**Required action**: Run through the records and show each line that includes the string "method".

#####

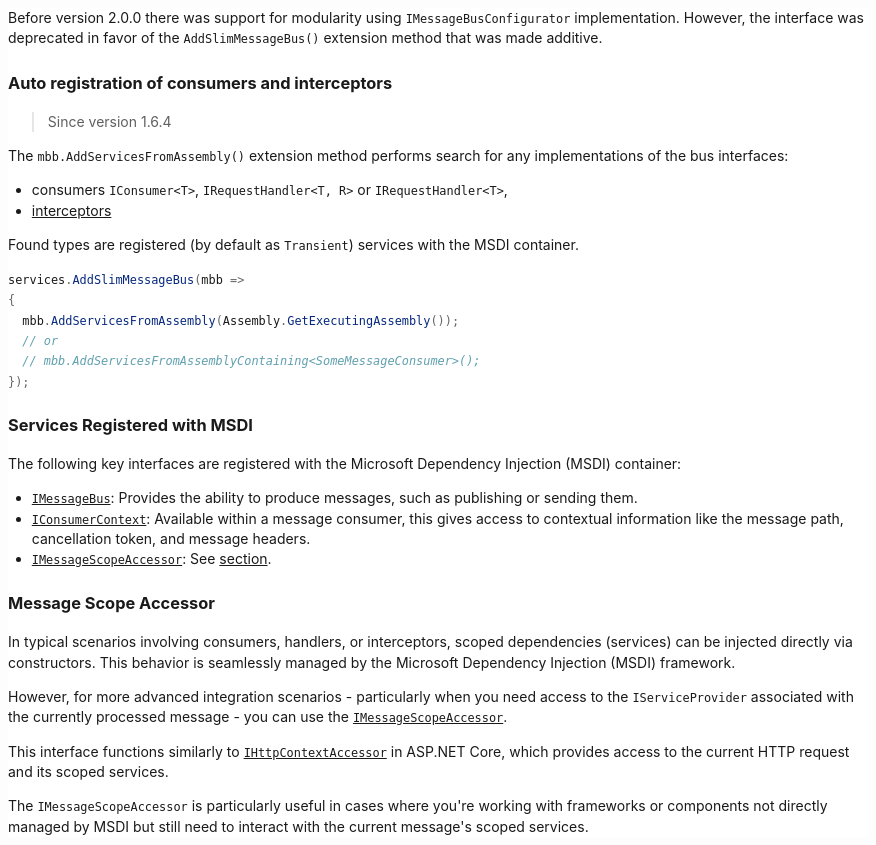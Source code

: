 Before version 2.0.0 there was support for modularity using `IMessageBusConfigurator` implementation.
However, the interface was deprecated in favor of the `AddSlimMessageBus()` extension method that was made additive.

### Auto registration of consumers and interceptors

> Since version 1.6.4

The `mbb.AddServicesFromAssembly()` extension method performs search for any implementations of the bus interfaces:

- consumers `IConsumer<T>`, `IRequestHandler<T, R>` or `IRequestHandler<T>`,
- [interceptors](#interceptors)

Found types are registered (by default as `Transient`) services with the MSDI container.

```cs
services.AddSlimMessageBus(mbb =>
{
  mbb.AddServicesFromAssembly(Assembly.GetExecutingAssembly());
  // or
  // mbb.AddServicesFromAssemblyContaining<SomeMessageConsumer>();
});
```

### Services Registered with MSDI

The following key interfaces are registered with the Microsoft Dependency Injection (MSDI) container:

- [`IMessageBus`](/src/SlimMessageBus/IMessageBus.cs): Provides the ability to produce messages, such as publishing or sending them.
- [`IConsumerContext`](/src/SlimMessageBus/IConsumerContext.cs): Available within a message consumer, this gives access to contextual information like the message path, cancellation token, and message headers.
- [`IMessageScopeAccessor`](/src/SlimMessageBus.Host/Consumer/IMessageScopeAccessor.cs): See [section](#message-scope-accessor).

### Message Scope Accessor

In typical scenarios involving consumers, handlers, or interceptors, scoped dependencies (services) can be injected directly via constructors. This behavior is seamlessly managed by the Microsoft Dependency Injection (MSDI) framework.

However, for more advanced integration scenarios - particularly when you need access to the `IServiceProvider` associated with the currently processed message - you can use the [`IMessageScopeAccessor`](/src/SlimMessageBus.Host/Consumer/IMessageScopeAccessor.cs).

This interface functions similarly to [`IHttpContextAccessor`](https://learn.microsoft.com/en-us/dotnet/api/microsoft.aspnetcore.http.ihttpcontextaccessor?view=aspnetcore-8.0) in ASP.NET Core, which provides access to the current HTTP request and its scoped services.

The `IMessageScopeAccessor` is particularly useful in cases where you're working with frameworks or components not directly managed by MSDI but still need to interact with the current message's scoped services.
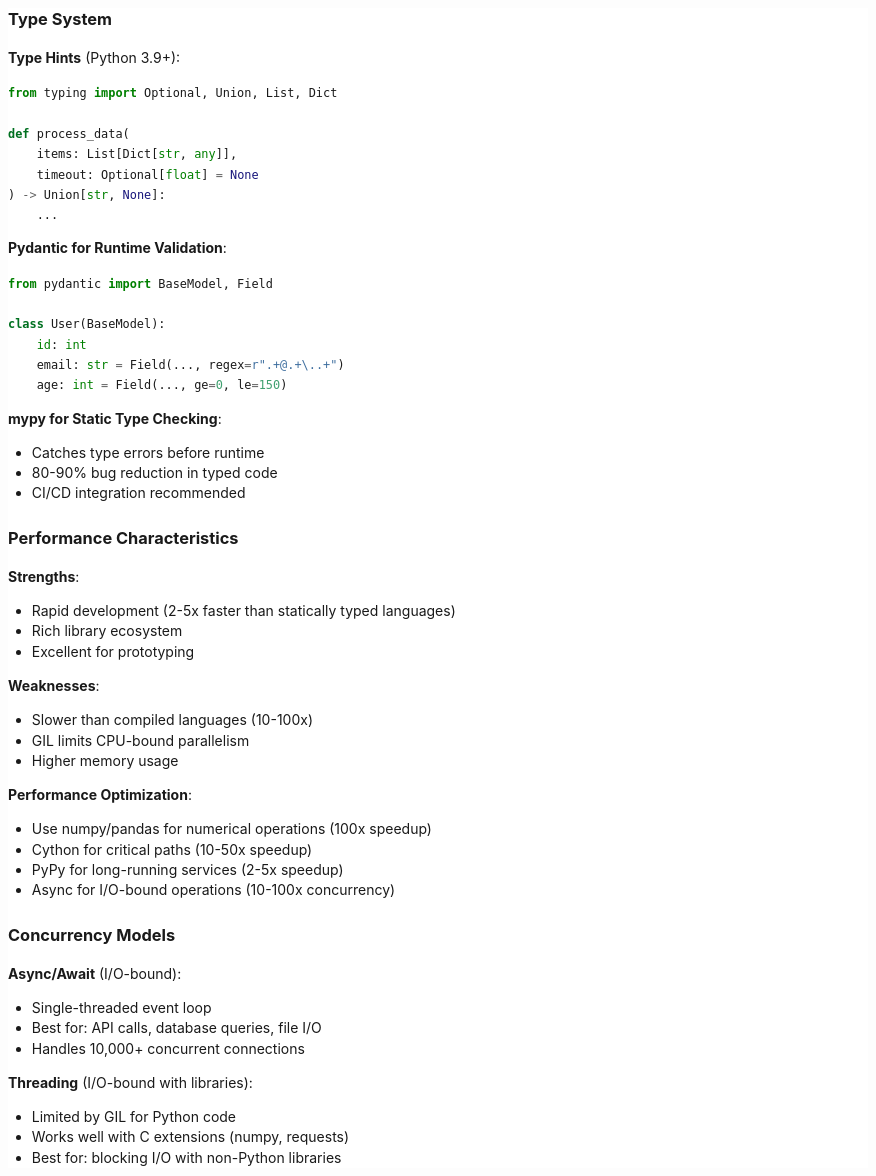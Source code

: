 ### Type System

**Type Hints** (Python 3.9+):
```python
from typing import Optional, Union, List, Dict

def process_data(
    items: List[Dict[str, any]],
    timeout: Optional[float] = None
) -> Union[str, None]:
    ...
```

**Pydantic for Runtime Validation**:
```python
from pydantic import BaseModel, Field

class User(BaseModel):
    id: int
    email: str = Field(..., regex=r".+@.+\..+")
    age: int = Field(..., ge=0, le=150)
```

**mypy for Static Type Checking**:
- Catches type errors before runtime
- 80-90% bug reduction in typed code
- CI/CD integration recommended

### Performance Characteristics

**Strengths**:
- Rapid development (2-5x faster than statically typed languages)
- Rich library ecosystem
- Excellent for prototyping

**Weaknesses**:
- Slower than compiled languages (10-100x)
- GIL limits CPU-bound parallelism
- Higher memory usage

**Performance Optimization**:
- Use numpy/pandas for numerical operations (100x speedup)
- Cython for critical paths (10-50x speedup)
- PyPy for long-running services (2-5x speedup)
- Async for I/O-bound operations (10-100x concurrency)

### Concurrency Models

**Async/Await** (I/O-bound):
- Single-threaded event loop
- Best for: API calls, database queries, file I/O
- Handles 10,000+ concurrent connections

**Threading** (I/O-bound with libraries):
- Limited by GIL for Python code
- Works well with C extensions (numpy, requests)
- Best for: blocking I/O with non-Python libraries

#####

**Worked solution**:
However, the interface was deprecated in favor of the `AddSlimMessageBus()` extension method that was made additive.
The `mbb.AddServicesFromAssembly()` extension method performs search for any implementations of the bus interfaces:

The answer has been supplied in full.